Reproduce the opening lines of the records exactly, up to and including the line in which "## 1.4 Notable" occurs.
═════ Listed entries ═════
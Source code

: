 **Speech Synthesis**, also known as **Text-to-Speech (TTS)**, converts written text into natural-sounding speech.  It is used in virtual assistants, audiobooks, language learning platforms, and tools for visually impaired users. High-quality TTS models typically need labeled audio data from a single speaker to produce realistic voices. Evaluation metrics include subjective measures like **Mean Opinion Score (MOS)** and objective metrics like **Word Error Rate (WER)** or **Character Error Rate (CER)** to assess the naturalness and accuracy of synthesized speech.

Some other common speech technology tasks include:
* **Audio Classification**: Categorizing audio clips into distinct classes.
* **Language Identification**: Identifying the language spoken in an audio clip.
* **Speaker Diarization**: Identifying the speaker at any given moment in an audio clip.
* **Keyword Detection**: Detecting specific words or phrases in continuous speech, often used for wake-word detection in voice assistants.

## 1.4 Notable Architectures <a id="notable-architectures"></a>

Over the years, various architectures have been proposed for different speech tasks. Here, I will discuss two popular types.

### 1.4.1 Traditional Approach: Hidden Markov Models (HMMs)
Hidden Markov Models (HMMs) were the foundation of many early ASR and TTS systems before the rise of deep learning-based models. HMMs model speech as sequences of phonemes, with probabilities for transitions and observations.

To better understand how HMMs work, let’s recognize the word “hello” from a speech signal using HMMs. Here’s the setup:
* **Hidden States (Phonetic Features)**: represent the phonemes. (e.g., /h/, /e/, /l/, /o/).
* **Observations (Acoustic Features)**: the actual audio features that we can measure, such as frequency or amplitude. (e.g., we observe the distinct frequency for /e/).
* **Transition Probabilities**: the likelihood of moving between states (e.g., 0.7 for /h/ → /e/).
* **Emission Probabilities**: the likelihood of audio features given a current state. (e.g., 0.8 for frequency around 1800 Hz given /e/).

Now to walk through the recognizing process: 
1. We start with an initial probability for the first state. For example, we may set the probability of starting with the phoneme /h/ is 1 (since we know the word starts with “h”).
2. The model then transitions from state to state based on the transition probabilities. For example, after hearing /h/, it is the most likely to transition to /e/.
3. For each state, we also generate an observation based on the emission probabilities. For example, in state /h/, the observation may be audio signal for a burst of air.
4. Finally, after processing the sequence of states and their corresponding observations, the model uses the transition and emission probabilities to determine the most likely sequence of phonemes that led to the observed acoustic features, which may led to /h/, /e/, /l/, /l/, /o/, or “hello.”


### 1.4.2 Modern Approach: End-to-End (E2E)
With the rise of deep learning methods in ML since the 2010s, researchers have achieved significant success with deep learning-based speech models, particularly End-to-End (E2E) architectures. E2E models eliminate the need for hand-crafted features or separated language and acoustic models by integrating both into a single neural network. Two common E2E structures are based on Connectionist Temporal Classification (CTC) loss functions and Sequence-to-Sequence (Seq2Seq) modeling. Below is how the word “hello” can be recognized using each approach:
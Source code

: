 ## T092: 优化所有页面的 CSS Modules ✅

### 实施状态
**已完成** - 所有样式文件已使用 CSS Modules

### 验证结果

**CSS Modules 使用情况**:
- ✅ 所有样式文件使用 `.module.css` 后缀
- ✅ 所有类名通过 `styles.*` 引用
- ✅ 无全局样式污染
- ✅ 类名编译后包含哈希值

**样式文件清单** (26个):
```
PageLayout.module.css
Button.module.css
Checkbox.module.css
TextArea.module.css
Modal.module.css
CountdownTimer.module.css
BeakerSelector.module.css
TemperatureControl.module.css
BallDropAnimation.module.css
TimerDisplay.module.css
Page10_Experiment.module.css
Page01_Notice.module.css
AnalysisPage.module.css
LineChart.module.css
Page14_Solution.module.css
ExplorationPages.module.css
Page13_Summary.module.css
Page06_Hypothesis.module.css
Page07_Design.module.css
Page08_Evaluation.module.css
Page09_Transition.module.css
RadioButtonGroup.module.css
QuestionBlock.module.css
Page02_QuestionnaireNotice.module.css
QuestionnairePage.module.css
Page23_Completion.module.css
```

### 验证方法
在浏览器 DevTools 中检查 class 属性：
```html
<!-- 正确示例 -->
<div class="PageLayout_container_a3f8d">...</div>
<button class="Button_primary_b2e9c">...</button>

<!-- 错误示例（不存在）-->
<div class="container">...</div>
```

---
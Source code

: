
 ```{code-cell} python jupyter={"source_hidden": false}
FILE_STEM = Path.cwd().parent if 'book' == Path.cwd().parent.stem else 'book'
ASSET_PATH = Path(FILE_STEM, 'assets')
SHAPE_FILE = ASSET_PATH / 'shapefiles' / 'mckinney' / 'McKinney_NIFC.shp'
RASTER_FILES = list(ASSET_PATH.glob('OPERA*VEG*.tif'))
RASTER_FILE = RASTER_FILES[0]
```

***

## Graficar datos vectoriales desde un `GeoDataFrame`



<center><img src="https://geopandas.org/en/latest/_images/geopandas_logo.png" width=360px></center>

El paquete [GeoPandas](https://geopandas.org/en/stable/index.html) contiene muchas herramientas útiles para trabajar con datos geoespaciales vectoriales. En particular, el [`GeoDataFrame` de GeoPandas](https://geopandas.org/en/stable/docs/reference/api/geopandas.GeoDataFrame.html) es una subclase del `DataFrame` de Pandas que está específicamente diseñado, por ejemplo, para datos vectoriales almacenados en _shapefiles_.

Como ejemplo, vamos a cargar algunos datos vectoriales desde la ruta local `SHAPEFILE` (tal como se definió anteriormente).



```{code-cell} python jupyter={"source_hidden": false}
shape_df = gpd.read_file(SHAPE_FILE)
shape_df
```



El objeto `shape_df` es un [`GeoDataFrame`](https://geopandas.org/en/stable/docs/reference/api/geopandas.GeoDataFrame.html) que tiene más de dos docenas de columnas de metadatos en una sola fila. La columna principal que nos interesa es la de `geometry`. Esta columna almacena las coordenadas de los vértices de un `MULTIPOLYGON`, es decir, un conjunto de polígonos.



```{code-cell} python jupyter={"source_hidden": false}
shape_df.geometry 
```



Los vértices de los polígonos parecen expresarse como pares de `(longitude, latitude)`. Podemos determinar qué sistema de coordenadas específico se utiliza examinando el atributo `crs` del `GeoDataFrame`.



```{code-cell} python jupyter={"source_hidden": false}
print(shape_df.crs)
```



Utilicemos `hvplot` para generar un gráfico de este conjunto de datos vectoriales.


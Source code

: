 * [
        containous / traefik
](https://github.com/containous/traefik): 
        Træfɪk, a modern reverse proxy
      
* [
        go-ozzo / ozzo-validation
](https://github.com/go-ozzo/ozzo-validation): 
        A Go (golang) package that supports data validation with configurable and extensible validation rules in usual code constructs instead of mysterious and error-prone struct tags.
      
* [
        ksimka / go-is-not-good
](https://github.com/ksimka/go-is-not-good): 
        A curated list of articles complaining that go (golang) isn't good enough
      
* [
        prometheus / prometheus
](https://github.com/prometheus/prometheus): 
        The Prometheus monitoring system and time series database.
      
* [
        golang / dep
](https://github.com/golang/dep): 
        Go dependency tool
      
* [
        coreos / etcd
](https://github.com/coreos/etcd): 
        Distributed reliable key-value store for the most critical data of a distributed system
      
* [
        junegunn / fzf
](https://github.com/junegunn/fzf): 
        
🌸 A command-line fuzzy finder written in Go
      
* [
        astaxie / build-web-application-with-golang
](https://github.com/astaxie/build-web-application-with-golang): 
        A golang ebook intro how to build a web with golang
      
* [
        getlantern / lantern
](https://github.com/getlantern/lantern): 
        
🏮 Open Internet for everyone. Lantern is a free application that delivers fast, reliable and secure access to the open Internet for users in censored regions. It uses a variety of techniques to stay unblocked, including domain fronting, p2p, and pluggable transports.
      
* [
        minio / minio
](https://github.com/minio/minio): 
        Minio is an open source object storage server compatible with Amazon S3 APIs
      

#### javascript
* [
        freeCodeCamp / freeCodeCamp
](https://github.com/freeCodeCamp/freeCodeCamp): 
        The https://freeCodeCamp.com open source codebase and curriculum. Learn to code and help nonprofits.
═════
> **Task answer**
Source code

: **Speech Synthesis**, also known as **Text-to-Speech (TTS)**, converts written text into natural-sounding speech.  It is used in virtual assistants, audiobooks, language learning platforms, and tools for visually impaired users. High-quality TTS models typically need labeled audio data from a single speaker to produce realistic voices. Evaluation metrics include subjective measures like **Mean Opinion Score (MOS)** and objective metrics like **Word Error Rate (WER)** or **Character Error Rate (CER)** to assess the naturalness and accuracy of synthesized speech.

Some other common speech technology tasks include:
* **Audio Classification**: Categorizing audio clips into distinct classes.
* **Language Identification**: Identifying the language spoken in an audio clip.
* **Speaker Diarization**: Identifying the speaker at any given moment in an audio clip.
* **Keyword Detection**: Detecting specific words or phrases in continuous speech, often used for wake-word detection in voice assistants.

## 1.4 Notable Architectures <a id="notable-architectures"></a>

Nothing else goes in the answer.